### GIVEN INFORMATION
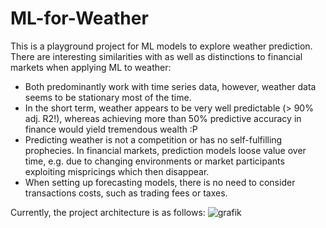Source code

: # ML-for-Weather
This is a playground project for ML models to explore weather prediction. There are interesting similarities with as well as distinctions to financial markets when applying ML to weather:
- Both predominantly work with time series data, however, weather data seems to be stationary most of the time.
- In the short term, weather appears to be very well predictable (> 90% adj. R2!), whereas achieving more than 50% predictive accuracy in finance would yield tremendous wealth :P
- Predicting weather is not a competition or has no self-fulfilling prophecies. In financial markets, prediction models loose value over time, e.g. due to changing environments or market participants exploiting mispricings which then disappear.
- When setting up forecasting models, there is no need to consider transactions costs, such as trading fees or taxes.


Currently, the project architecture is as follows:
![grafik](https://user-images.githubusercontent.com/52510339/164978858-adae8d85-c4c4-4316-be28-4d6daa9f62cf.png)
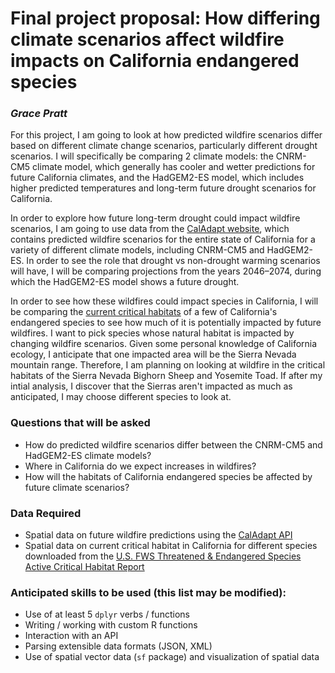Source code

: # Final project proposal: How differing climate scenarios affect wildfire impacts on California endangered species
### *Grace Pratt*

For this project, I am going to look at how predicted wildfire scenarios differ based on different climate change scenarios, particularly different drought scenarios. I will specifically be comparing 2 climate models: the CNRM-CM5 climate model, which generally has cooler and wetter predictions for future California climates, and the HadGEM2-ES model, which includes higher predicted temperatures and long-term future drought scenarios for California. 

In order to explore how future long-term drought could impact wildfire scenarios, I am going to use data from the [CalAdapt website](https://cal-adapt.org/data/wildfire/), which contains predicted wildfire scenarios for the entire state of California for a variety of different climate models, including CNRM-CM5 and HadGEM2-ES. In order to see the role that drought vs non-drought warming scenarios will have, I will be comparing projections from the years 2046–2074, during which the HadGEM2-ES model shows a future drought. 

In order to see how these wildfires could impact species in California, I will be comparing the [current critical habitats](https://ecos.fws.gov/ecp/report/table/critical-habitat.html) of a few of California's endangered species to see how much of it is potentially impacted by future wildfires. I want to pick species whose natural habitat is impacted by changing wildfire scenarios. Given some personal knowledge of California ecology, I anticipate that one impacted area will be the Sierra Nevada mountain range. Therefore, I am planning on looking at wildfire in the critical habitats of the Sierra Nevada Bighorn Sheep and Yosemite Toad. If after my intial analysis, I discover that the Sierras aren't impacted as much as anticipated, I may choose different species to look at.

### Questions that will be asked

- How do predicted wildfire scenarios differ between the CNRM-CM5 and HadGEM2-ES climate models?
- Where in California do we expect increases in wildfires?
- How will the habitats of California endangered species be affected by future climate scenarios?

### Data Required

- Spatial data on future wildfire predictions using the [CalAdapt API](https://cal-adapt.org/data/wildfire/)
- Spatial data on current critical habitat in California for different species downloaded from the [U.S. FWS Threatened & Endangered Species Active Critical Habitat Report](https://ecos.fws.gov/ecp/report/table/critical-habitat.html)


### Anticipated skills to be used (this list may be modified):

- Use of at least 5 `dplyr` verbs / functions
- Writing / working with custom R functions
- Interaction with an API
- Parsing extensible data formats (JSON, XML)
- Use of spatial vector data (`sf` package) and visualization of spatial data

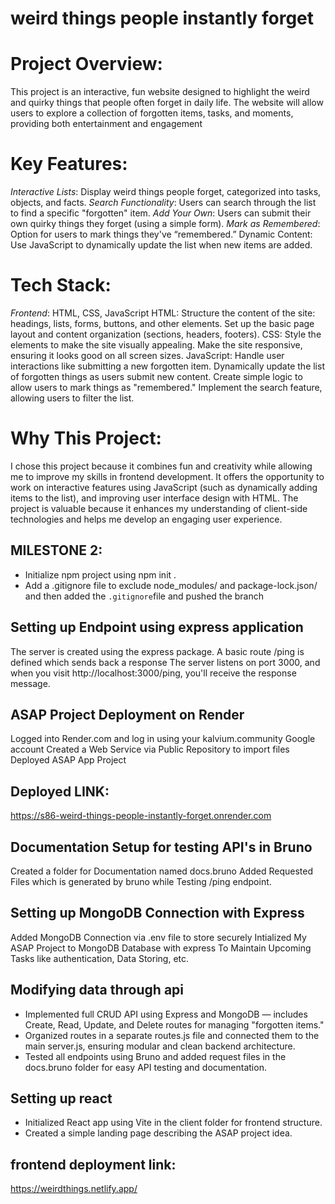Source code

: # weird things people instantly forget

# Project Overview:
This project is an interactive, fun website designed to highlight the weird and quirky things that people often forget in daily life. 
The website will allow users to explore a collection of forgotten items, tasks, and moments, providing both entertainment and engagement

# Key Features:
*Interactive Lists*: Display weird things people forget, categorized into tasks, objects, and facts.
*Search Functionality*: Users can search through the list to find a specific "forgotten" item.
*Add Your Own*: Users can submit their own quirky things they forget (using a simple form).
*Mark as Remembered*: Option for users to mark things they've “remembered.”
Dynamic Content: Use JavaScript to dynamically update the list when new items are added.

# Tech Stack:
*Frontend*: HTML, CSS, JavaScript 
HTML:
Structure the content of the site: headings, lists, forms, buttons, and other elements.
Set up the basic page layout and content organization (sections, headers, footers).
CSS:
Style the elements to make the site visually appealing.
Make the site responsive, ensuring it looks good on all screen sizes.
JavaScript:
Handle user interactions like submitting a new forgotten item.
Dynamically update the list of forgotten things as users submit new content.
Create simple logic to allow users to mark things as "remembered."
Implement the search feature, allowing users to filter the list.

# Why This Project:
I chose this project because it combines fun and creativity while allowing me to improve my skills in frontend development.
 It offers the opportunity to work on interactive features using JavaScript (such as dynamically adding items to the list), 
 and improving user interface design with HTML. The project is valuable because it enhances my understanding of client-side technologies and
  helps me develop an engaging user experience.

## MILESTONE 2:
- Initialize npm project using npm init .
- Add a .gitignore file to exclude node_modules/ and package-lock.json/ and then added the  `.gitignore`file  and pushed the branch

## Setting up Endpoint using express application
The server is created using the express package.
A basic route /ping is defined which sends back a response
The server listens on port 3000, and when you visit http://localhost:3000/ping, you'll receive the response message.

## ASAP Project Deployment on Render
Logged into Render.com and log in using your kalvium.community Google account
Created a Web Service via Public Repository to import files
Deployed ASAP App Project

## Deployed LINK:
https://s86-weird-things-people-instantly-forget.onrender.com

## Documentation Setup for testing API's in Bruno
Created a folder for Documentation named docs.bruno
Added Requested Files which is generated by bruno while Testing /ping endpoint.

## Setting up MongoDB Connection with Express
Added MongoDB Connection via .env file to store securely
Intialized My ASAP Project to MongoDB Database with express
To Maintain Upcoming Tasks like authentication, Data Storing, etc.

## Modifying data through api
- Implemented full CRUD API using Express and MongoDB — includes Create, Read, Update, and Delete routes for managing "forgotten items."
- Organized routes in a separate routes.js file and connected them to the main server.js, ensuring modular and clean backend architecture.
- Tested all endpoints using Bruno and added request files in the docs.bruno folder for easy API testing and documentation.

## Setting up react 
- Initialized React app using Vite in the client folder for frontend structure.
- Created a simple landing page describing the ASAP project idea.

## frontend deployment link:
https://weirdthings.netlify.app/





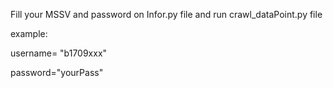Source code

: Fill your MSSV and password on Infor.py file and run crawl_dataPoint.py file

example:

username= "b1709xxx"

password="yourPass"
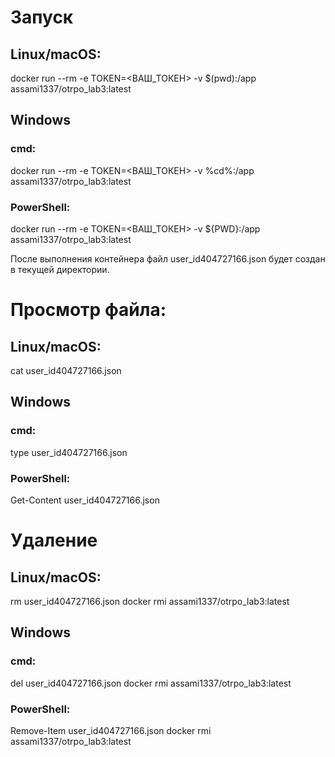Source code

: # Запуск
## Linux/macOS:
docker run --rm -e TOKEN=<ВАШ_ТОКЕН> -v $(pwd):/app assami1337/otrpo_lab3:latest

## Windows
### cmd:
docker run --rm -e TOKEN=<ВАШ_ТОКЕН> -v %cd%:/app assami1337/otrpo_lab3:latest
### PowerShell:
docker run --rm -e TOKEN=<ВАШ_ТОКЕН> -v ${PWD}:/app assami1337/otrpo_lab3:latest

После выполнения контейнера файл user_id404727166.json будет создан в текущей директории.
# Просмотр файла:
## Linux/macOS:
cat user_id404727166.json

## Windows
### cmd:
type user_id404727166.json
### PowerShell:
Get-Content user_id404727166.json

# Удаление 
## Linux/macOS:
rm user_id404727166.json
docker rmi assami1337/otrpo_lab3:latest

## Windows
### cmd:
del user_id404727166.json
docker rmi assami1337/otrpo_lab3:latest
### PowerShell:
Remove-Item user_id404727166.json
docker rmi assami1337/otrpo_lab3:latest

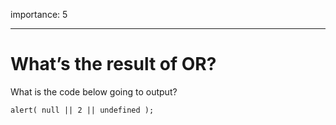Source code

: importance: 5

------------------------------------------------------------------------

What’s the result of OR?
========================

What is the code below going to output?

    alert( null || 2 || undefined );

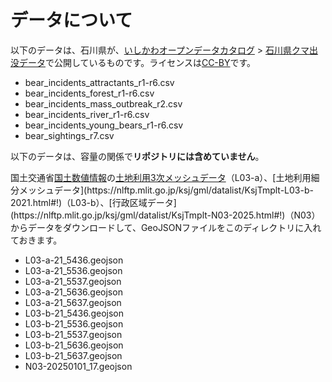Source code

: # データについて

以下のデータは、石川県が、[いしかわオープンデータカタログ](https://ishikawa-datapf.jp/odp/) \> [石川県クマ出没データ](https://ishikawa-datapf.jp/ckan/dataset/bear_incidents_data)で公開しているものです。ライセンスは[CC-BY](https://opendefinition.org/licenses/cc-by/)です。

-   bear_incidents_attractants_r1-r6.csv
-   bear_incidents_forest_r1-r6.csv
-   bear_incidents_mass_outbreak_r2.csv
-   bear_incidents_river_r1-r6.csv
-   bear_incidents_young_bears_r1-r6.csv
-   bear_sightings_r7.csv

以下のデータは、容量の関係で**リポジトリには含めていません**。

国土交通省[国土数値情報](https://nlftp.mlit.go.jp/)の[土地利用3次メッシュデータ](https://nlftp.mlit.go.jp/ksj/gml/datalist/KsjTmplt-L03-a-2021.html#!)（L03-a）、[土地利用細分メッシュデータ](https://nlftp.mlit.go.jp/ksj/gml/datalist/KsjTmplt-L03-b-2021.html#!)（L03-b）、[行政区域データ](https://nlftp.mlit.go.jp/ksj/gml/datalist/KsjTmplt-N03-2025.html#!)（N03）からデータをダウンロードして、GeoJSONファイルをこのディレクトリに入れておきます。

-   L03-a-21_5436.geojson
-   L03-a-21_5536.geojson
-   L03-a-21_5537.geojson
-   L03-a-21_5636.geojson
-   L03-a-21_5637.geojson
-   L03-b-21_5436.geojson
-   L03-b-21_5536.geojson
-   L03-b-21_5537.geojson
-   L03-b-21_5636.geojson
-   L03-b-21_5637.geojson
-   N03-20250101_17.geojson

--

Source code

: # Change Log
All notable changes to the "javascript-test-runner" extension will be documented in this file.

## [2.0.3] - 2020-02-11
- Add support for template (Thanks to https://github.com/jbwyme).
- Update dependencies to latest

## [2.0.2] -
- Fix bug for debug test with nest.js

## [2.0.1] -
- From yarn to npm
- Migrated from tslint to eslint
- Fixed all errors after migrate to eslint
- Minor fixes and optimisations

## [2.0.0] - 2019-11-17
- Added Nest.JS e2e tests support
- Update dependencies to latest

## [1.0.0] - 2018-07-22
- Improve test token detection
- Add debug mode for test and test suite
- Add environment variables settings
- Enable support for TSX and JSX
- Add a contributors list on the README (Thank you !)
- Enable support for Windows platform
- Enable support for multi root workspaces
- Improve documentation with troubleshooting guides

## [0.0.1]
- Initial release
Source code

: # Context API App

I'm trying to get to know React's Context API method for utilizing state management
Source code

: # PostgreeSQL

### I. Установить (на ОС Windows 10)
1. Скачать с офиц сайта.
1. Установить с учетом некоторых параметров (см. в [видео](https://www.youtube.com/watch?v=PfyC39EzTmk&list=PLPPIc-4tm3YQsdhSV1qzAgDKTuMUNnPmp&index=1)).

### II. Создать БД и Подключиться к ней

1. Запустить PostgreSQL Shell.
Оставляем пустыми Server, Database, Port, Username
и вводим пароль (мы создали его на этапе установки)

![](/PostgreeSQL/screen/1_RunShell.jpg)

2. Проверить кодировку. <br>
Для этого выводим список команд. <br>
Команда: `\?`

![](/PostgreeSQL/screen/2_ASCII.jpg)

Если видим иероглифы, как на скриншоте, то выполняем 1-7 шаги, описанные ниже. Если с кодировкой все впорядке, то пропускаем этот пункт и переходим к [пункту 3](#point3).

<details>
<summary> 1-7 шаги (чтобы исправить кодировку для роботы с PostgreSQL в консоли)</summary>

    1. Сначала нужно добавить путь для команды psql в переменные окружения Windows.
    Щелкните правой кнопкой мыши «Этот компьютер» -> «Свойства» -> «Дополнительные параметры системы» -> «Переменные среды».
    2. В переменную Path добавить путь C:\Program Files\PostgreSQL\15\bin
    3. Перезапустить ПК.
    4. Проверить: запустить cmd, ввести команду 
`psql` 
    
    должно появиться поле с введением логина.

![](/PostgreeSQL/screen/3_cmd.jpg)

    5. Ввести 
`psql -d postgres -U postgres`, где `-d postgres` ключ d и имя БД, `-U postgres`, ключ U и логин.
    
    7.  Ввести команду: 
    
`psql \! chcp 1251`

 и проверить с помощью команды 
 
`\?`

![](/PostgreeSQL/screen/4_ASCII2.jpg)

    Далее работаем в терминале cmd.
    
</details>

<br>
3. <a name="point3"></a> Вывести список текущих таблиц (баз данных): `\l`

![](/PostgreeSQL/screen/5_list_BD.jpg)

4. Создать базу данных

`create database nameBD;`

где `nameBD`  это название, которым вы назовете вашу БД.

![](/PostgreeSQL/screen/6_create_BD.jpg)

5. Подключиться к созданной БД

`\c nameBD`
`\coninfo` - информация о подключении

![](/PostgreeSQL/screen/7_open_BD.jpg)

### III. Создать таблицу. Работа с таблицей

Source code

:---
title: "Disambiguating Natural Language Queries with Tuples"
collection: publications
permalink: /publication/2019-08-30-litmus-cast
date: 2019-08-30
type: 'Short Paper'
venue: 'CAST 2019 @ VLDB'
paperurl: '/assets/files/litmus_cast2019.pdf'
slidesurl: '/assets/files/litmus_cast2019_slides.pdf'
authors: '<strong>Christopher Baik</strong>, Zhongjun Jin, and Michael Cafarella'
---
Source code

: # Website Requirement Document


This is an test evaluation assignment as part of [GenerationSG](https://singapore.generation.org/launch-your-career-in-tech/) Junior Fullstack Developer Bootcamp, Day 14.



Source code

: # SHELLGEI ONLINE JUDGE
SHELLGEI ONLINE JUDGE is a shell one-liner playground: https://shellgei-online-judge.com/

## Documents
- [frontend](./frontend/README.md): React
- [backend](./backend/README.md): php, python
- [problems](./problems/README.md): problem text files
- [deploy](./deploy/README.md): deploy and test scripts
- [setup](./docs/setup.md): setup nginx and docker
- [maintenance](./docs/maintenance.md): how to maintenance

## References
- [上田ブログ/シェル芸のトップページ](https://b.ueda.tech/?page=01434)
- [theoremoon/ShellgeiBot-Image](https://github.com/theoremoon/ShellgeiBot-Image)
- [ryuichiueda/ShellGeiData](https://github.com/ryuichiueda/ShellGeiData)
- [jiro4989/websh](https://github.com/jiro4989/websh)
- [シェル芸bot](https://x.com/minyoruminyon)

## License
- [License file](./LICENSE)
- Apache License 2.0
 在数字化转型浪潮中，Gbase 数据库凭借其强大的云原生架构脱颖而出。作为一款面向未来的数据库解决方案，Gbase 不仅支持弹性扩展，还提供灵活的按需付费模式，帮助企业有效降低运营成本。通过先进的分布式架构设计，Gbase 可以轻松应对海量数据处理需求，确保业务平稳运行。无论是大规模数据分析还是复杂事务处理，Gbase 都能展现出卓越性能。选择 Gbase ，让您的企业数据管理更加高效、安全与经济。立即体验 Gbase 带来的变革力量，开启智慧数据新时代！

### TASK OBJECTIVE
Every line above carrying the word "skills" needs to be shown.

### OUTPUT FOR THIS EXERCISE
### Anticipated skills to be used (this list may be modified):
I chose this project because it combines fun and creativity while allowing me to improve my skills in frontend development.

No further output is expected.